OK, so, The Apprentice final: Leah Luisa blah cakes blah cosmetics blah Alex’s eyebrows… can I just say – Francesca’s dancing.
Oh my gosh.
This surely had to be the highlight of the show. The way she stormed onto that stage, clad in white Lycra, twirling and whirling her streamers around to Enya – owned it. I cannot really put my reaction into words, so I’ll just leave you to conjure up that image in your mind. Better yet, find it on iPlayer – everything else just pales in comparison.
Now that’s dealt with, we can get back to business (I’m making up for Lord Sugar’s significant lack of wordplay in this week’s episode). As the series goes, this year has been fairly unremarkable. None of the contestants particularly excited me, and I had no strong leanings as to who I wanted to win. The one exception was Mr. Alex Mills, who was the runaway success of the series: the Ricky Martin of 2013. His eyebrows brought gusto to every episode, conveying passion where everyone else was lacking. Who could forget his role-play as the army drill sergeant in the training day episode, or the ready meal task, where every other word was “popty ping”? Cos that’s why we watch, folks – for people like Alex. Then there was Jordan, who makes me almost as embarrassed to go to Oxford as the likes of Thatcher and Murdoch. Fortunately, he was delightfully rumbled by the rancorous Claude at the interview stage.

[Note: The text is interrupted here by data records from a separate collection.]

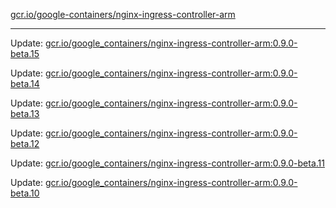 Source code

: [gcr.io/google-containers/nginx-ingress-controller-arm](https://hub.docker.com/r/cruse/nginx-ingress-controller-arm/tags/) 

----
Update: [gcr.io/google_containers/nginx-ingress-controller-arm:0.9.0-beta.15](https://hub.docker.com/r/cruse/nginx-ingress-controller-arm/tags/)

Update: [gcr.io/google_containers/nginx-ingress-controller-arm:0.9.0-beta.14](https://hub.docker.com/r/cruse/nginx-ingress-controller-arm/tags/)

Update: [gcr.io/google_containers/nginx-ingress-controller-arm:0.9.0-beta.13](https://hub.docker.com/r/cruse/nginx-ingress-controller-arm/tags/)

Update: [gcr.io/google_containers/nginx-ingress-controller-arm:0.9.0-beta.12](https://hub.docker.com/r/cruse/nginx-ingress-controller-arm/tags/)

Update: [gcr.io/google_containers/nginx-ingress-controller-arm:0.9.0-beta.11](https://hub.docker.com/r/cruse/nginx-ingress-controller-arm/tags/)

Update: [gcr.io/google_containers/nginx-ingress-controller-arm:0.9.0-beta.10](https://hub.docker.com/r/cruse/nginx-ingress-controller-arm/tags/)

The finalists, then. Luisa Zissman and Leah Totton battled it out in the first all female final since 2009. Zissman hates feminists, and Leah likes pumping chemicals into their faces. The final task was a business launch, where both candidates had to prepare their brand ready for sale. Both ideas had a lot in common; both depend on nozzles, cream and a high concentration of vanity. Luisa fought for her baking wholesalers business, or ‘Bakers’ Toolkit’, by slapping her face all over the brand. She even had a cartoon picture of herself as the logo, complete with pink everything and a giant rolling pin. In her own words, she “really likes herself”. Leah was slightly less keen to be the brand of her cosmetic surgery business, hating Lord Sugar’s suggestion that she rename the business ‘Dr. Leah’ as opposed to the punny NIKS (skin backwards, for the less observant among you). Maybe she secretly has qualms about encouraging people to pay and arm and a leg for a forehead they can’t move.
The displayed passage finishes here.